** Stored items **
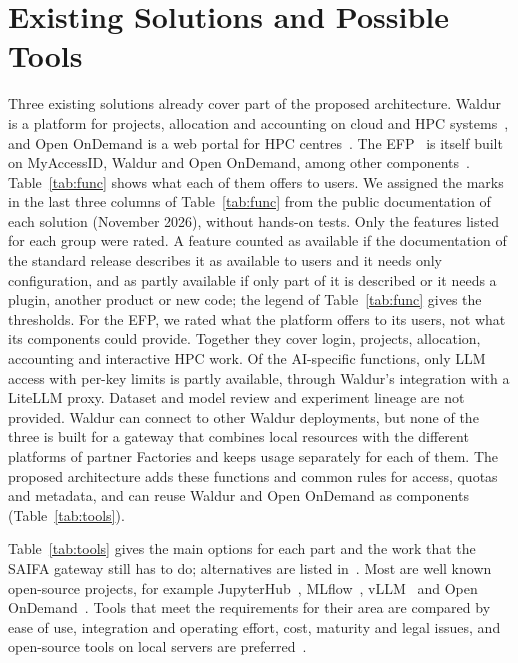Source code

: \documentclass[conference,a4paper]{IEEEtran}
\newif\ifizmene
\DeclareRobustCommand{\chg}[1]{#1}
\DeclareRobustCommand{\roz}[1]{#1}
\DeclareRobustCommand{\nov}[1]{#1}
\DeclareRobustCommand{\tri}[1]{#1}
\DeclareRobustCommand{\fin}[1]{#1}
\DeclareRobustCommand{\pet}[1]{\ifizmene{\color{finalna}#1}\else#1\fi}
\begin{document}
\section{\chg{Existing Solutions and} Possible Tools}
\label{sec:tools}

\chg{Three existing solutions already cover part of the} \nov{proposed architecture}\roz{. Waldur is a platform for projects, allocation and accounting on cloud and HPC systems}~\cite{waldur_docs}\roz{, and Open OnDemand is a web portal for HPC centres}~\cite{hudak2018ood}. \roz{The EFP}~\cite{eurohpc_efp} \roz{is itself built on MyAccessID, Waldur and Open OnDemand}\nov{, among other components}~\cite{nortamo2025efp}. \roz{Table~\ref{tab:func} shows what each of them offers to users.} \nov{We assigned the marks \tri{in the last three columns of Table~\ref{tab:func}} from the public documentation of each solution (\fin{November} 2026), without hands-on tests.} \fin{Only the features listed for each group were rated. A feature counted as available if the documentation of the standard release describes it as available to users and it needs only configuration, and as partly available if only part of it is described or it needs a plugin, another product or new code; the legend of Table~\ref{tab:func} gives the thresholds.} \nov{For the EFP, we rated what the platform offers to its users, not what its components could provide.} \nov{Together they cover login, projects, allocation, accounting and interactive HPC work.} \nov{Of the AI-specific functions, only LLM access with per-key limits is partly available, \tri{through Waldur's integration with a LiteLLM proxy. Dataset} and model review and experiment lineage are not provided. Waldur can connect to other Waldur deployments, but none of the three is built for a gateway that combines local resources with the different platforms of partner Factories and keeps usage separately for each of them. The proposed architecture adds these functions and common rules for access, quotas and metadata\fin{, and can reuse Waldur and Open OnDemand as components (Table~\ref{tab:tools})}.}

Table~\ref{tab:tools} gives the main \roz{options} for each part and the work that \nov{the SAIFA} gateway still has to do\chg{; alternatives are listed in~\cite{saifa_d31}}. Most are well known open-source projects, for example JupyterHub~\cite{kluyver2016jupyter,jupyterhub_docs}, MLflow~\cite{zaharia2018mlflow}, vLLM~\cite{kwon2023vllm} and Open OnDemand~\cite{hudak2018ood}. \pet{Tools that meet the requirements for their area are} \nov{compared by ease of use, integration and operating effort, cost, maturity and legal issues, \tri{and open-source tools on local servers are preferred}~\cite{saifa_d31}}.
\end{document}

** INSTRUCTIONS FOR THE TASK **
Could you copy each line above exactly as written, minus any pictures?

** RESPONSE BOX **
Source code

: \documentclass[conference,a4paper]{IEEEtran}
\newif\ifizmene
\DeclareRobustCommand{\chg}[1]{#1}
\DeclareRobustCommand{\roz}[1]{#1}
\DeclareRobustCommand{\nov}[1]{#1}
\DeclareRobustCommand{\tri}[1]{#1}
\DeclareRobustCommand{\fin}[1]{#1}
\DeclareRobustCommand{\pet}[1]{\ifizmene{\color{finalna}#1}\else#1\fi}
\begin{document}
\section{\chg{Existing Solutions and} Possible Tools}
\label{sec:tools}

\chg{Three existing solutions already cover part of the} \nov{proposed architecture}\roz{. Waldur is a platform for projects, allocation and accounting on cloud and HPC systems}~\cite{waldur_docs}\roz{, and Open OnDemand is a web portal for HPC centres}~\cite{hudak2018ood}. \roz{The EFP}~\cite{eurohpc_efp} \roz{is itself built on MyAccessID, Waldur and Open OnDemand}\nov{, among other components}~\cite{nortamo2025efp}. \roz{Table~\ref{tab:func} shows what each of them offers to users.} \nov{We assigned the marks \tri{in the last three columns of Table~\ref{tab:func}} from the public documentation of each solution (\fin{November} 2026), without hands-on tests.} \fin{Only the features listed for each group were rated. A feature counted as available if the documentation of the standard release describes it as available to users and it needs only configuration, and as partly available if only part of it is described or it needs a plugin, another product or new code; the legend of Table~\ref{tab:func} gives the thresholds.} \nov{For the EFP, we rated what the platform offers to its users, not what its components could provide.} \nov{Together they cover login, projects, allocation, accounting and interactive HPC work.} \nov{Of the AI-specific functions, only LLM access with per-key limits is partly available, \tri{through Waldur's integration with a LiteLLM proxy. Dataset} and model review and experiment lineage are not provided. Waldur can connect to other Waldur deployments, but none of the three is built for a gateway that combines local resources with the different platforms of partner Factories and keeps usage separately for each of them. The proposed architecture adds these functions and common rules for access, quotas and metadata\fin{, and can reuse Waldur and Open OnDemand as components (Table~\ref{tab:tools})}.}

Table~\ref{tab:tools} gives the main \roz{options} for each part and the work that \nov{the SAIFA} gateway still has to do\chg{; alternatives are listed in~\cite{saifa_d31}}. Most are well known open-source projects, for example JupyterHub~\cite{kluyver2016jupyter,jupyterhub_docs}, MLflow~\cite{zaharia2018mlflow}, vLLM~\cite{kwon2023vllm} and Open OnDemand~\cite{hudak2018ood}. \pet{Tools that meet the requirements for their area are} \nov{compared by ease of use, integration and operating effort, cost, maturity and legal issues, \tri{and open-source tools on local servers are preferred}~\cite{saifa_d31}}.
\end{document}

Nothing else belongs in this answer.